■ Problem details
Set down all of the entries precisely as they were written.

■ Source data
++++++++++
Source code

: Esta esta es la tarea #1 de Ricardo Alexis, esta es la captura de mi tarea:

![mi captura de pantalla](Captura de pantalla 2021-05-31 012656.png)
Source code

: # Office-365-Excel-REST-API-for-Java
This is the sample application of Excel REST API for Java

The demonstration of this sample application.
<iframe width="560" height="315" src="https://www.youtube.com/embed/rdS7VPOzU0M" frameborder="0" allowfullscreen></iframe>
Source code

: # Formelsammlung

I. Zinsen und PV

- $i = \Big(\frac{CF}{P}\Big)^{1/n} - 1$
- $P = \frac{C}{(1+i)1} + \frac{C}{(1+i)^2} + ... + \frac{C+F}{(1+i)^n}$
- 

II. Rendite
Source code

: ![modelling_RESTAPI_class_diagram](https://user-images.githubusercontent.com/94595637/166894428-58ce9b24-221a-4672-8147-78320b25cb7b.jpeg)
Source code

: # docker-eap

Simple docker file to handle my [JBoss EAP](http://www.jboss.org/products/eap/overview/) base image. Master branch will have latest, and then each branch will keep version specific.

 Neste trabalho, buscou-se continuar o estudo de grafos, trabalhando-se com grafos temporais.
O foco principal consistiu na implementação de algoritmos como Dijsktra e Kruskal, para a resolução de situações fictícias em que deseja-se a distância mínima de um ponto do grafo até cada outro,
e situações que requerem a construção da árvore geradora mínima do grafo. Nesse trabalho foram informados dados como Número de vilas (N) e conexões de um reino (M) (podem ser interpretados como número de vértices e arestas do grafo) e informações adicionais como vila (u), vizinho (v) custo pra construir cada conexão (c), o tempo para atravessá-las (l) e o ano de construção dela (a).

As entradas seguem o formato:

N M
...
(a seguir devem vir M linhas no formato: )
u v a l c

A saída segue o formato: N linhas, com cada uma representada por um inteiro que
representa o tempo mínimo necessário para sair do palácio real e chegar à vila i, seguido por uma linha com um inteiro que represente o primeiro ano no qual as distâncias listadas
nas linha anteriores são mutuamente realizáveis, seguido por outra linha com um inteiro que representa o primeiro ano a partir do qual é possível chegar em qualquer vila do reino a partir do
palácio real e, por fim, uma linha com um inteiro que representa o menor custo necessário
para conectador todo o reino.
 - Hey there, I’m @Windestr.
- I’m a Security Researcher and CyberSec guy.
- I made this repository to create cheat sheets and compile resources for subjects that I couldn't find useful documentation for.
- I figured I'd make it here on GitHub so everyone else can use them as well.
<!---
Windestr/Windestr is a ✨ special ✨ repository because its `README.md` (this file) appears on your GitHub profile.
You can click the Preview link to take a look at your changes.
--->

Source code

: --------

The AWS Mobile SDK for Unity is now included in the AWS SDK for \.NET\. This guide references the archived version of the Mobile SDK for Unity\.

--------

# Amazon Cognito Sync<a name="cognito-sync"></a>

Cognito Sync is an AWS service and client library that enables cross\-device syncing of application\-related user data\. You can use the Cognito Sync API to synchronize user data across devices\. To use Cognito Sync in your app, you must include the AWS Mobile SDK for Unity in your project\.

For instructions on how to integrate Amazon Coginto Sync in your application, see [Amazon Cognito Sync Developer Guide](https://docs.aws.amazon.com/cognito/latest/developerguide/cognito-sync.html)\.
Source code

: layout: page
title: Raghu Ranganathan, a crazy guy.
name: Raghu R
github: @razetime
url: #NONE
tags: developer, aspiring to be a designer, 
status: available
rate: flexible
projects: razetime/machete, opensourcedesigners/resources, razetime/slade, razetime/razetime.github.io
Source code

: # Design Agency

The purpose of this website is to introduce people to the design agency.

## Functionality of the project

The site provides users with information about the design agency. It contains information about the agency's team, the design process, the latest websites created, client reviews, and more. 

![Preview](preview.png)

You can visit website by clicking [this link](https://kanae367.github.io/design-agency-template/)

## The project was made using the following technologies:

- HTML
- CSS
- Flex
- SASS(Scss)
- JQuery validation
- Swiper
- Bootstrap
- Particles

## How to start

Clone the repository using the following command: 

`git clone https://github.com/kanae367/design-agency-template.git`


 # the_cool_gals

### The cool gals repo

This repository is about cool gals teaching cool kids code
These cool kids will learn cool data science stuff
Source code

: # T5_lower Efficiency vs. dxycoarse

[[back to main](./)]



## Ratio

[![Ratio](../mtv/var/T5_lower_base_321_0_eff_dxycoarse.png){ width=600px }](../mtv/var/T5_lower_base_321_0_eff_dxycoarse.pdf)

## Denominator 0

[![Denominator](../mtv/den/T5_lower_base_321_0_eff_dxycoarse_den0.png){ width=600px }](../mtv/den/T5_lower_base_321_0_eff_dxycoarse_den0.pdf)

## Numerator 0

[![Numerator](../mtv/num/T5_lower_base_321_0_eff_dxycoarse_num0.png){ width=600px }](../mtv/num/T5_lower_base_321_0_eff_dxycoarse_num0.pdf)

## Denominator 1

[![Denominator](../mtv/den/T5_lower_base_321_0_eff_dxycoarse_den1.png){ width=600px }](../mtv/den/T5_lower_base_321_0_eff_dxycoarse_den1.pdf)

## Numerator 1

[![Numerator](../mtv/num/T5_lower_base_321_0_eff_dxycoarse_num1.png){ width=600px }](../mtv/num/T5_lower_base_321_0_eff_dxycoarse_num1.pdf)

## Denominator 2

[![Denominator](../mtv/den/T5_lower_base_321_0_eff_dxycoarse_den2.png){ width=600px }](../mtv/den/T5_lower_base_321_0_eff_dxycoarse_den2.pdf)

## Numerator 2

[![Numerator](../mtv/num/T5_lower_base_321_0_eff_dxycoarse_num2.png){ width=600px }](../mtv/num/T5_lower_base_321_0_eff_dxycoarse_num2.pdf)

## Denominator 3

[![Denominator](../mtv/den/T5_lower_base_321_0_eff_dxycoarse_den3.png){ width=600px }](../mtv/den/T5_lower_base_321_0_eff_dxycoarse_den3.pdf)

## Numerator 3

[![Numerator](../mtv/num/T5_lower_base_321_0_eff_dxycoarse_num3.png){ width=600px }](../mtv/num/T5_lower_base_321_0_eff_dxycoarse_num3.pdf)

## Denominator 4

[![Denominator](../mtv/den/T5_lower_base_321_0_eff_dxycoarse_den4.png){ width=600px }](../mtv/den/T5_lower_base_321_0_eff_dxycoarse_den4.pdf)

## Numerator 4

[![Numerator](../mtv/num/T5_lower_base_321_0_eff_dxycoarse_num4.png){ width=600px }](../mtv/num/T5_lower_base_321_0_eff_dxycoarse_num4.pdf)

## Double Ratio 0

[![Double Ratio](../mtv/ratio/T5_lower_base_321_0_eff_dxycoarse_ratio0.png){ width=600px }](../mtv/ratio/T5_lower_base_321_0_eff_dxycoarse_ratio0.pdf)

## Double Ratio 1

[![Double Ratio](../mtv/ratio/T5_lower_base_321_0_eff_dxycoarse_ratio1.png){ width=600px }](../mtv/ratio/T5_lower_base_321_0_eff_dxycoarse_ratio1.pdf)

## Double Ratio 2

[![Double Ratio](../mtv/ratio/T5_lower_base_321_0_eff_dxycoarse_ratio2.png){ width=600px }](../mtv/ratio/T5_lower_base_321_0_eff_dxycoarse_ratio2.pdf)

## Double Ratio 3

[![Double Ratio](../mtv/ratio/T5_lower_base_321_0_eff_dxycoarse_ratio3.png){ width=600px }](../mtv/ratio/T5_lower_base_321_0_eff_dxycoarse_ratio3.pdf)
++++++++++
■ Exercise solution
Source code

: Esta esta es la tarea #1 de Ricardo Alexis, esta es la captura de mi tarea:

![mi captura de pantalla](Captura de pantalla 2021-05-31 012656.png)
Source code

: # Office-365-Excel-REST-API-for-Java
This is the sample application of Excel REST API for Java

The demonstration of this sample application.
<iframe width="560" height="315" src="https://www.youtube.com/embed/rdS7VPOzU0M" frameborder="0" allowfullscreen></iframe>
Source code

: # Formelsammlung

I. Zinsen und PV

- $i = \Big(\frac{CF}{P}\Big)^{1/n} - 1$
- $P = \frac{C}{(1+i)1} + \frac{C}{(1+i)^2} + ... + \frac{C+F}{(1+i)^n}$
- 

II. Rendite
Source code

: ![modelling_RESTAPI_class_diagram](https://user-images.githubusercontent.com/94595637/166894428-58ce9b24-221a-4672-8147-78320b25cb7b.jpeg)
Source code

: # docker-eap

Simple docker file to handle my [JBoss EAP](http://www.jboss.org/products/eap/overview/) base image. Master branch will have latest, and then each branch will keep version specific.

 Neste trabalho, buscou-se continuar o estudo de grafos, trabalhando-se com grafos temporais.
O foco principal consistiu na implementação de algoritmos como Dijsktra e Kruskal, para a resolução de situações fictícias em que deseja-se a distância mínima de um ponto do grafo até cada outro,
e situações que requerem a construção da árvore geradora mínima do grafo. Nesse trabalho foram informados dados como Número de vilas (N) e conexões de um reino (M) (podem ser interpretados como número de vértices e arestas do grafo) e informações adicionais como vila (u), vizinho (v) custo pra construir cada conexão (c), o tempo para atravessá-las (l) e o ano de construção dela (a).

As entradas seguem o formato:

N M
...
(a seguir devem vir M linhas no formato: )
u v a l c

A saída segue o formato: N linhas, com cada uma representada por um inteiro que
representa o tempo mínimo necessário para sair do palácio real e chegar à vila i, seguido por uma linha com um inteiro que represente o primeiro ano no qual as distâncias listadas
nas linha anteriores são mutuamente realizáveis, seguido por outra linha com um inteiro que representa o primeiro ano a partir do qual é possível chegar em qualquer vila do reino a partir do
palácio real e, por fim, uma linha com um inteiro que representa o menor custo necessário
para conectador todo o reino.
 - Hey there, I’m @Windestr.
- I’m a Security Researcher and CyberSec guy.
- I made this repository to create cheat sheets and compile resources for subjects that I couldn't find useful documentation for.
- I figured I'd make it here on GitHub so everyone else can use them as well.
<!---
Windestr/Windestr is a ✨ special ✨ repository because its `README.md` (this file) appears on your GitHub profile.
You can click the Preview link to take a look at your changes.
--->

Source code

: --------

The AWS Mobile SDK for Unity is now included in the AWS SDK for \.NET\. This guide references the archived version of the Mobile SDK for Unity\.

--------

# Amazon Cognito Sync<a name="cognito-sync"></a>

Cognito Sync is an AWS service and client library that enables cross\-device syncing of application\-related user data\. You can use the Cognito Sync API to synchronize user data across devices\. To use Cognito Sync in your app, you must include the AWS Mobile SDK for Unity in your project\.

For instructions on how to integrate Amazon Coginto Sync in your application, see [Amazon Cognito Sync Developer Guide](https://docs.aws.amazon.com/cognito/latest/developerguide/cognito-sync.html)\.
Source code

: layout: page
title: Raghu Ranganathan, a crazy guy.
name: Raghu R
github: @razetime
url: #NONE
tags: developer, aspiring to be a designer, 
status: available
rate: flexible
projects: razetime/machete, opensourcedesigners/resources, razetime/slade, razetime/razetime.github.io
Source code

: # Design Agency

The purpose of this website is to introduce people to the design agency.

## Functionality of the project

The site provides users with information about the design agency. It contains information about the agency's team, the design process, the latest websites created, client reviews, and more. 

![Preview](preview.png)

You can visit website by clicking [this link](https://kanae367.github.io/design-agency-template/)

## The project was made using the following technologies:

- HTML
- CSS
- Flex
- SASS(Scss)
- JQuery validation
- Swiper
- Bootstrap
- Particles

## How to start

Clone the repository using the following command: 

`git clone https://github.com/kanae367/design-agency-template.git`


 # the_cool_gals

### The cool gals repo

This repository is about cool gals teaching cool kids code
These cool kids will learn cool data science stuff
Source code

: # T5_lower Efficiency vs. dxycoarse

[[back to main](./)]



## Ratio

[![Ratio](../mtv/var/T5_lower_base_321_0_eff_dxycoarse.png){ width=600px }](../mtv/var/T5_lower_base_321_0_eff_dxycoarse.pdf)

## Denominator 0

[![Denominator](../mtv/den/T5_lower_base_321_0_eff_dxycoarse_den0.png){ width=600px }](../mtv/den/T5_lower_base_321_0_eff_dxycoarse_den0.pdf)

## Numerator 0

[![Numerator](../mtv/num/T5_lower_base_321_0_eff_dxycoarse_num0.png){ width=600px }](../mtv/num/T5_lower_base_321_0_eff_dxycoarse_num0.pdf)

## Denominator 1

[![Denominator](../mtv/den/T5_lower_base_321_0_eff_dxycoarse_den1.png){ width=600px }](../mtv/den/T5_lower_base_321_0_eff_dxycoarse_den1.pdf)

## Numerator 1

[![Numerator](../mtv/num/T5_lower_base_321_0_eff_dxycoarse_num1.png){ width=600px }](../mtv/num/T5_lower_base_321_0_eff_dxycoarse_num1.pdf)

## Denominator 2

[![Denominator](../mtv/den/T5_lower_base_321_0_eff_dxycoarse_den2.png){ width=600px }](../mtv/den/T5_lower_base_321_0_eff_dxycoarse_den2.pdf)

## Numerator 2

[![Numerator](../mtv/num/T5_lower_base_321_0_eff_dxycoarse_num2.png){ width=600px }](../mtv/num/T5_lower_base_321_0_eff_dxycoarse_num2.pdf)

## Denominator 3

[![Denominator](../mtv/den/T5_lower_base_321_0_eff_dxycoarse_den3.png){ width=600px }](../mtv/den/T5_lower_base_321_0_eff_dxycoarse_den3.pdf)

## Numerator 3

[![Numerator](../mtv/num/T5_lower_base_321_0_eff_dxycoarse_num3.png){ width=600px }](../mtv/num/T5_lower_base_321_0_eff_dxycoarse_num3.pdf)

## Denominator 4

[![Denominator](../mtv/den/T5_lower_base_321_0_eff_dxycoarse_den4.png){ width=600px }](../mtv/den/T5_lower_base_321_0_eff_dxycoarse_den4.pdf)

## Numerator 4

[![Numerator](../mtv/num/T5_lower_base_321_0_eff_dxycoarse_num4.png){ width=600px }](../mtv/num/T5_lower_base_321_0_eff_dxycoarse_num4.pdf)

## Double Ratio 0

[![Double Ratio](../mtv/ratio/T5_lower_base_321_0_eff_dxycoarse_ratio0.png){ width=600px }](../mtv/ratio/T5_lower_base_321_0_eff_dxycoarse_ratio0.pdf)

## Double Ratio 1

[![Double Ratio](../mtv/ratio/T5_lower_base_321_0_eff_dxycoarse_ratio1.png){ width=600px }](../mtv/ratio/T5_lower_base_321_0_eff_dxycoarse_ratio1.pdf)

## Double Ratio 2

[![Double Ratio](../mtv/ratio/T5_lower_base_321_0_eff_dxycoarse_ratio2.png){ width=600px }](../mtv/ratio/T5_lower_base_321_0_eff_dxycoarse_ratio2.pdf)

## Double Ratio 3

[![Double Ratio](../mtv/ratio/T5_lower_base_321_0_eff_dxycoarse_ratio3.png){ width=600px }](../mtv/ratio/T5_lower_base_321_0_eff_dxycoarse_ratio3.pdf)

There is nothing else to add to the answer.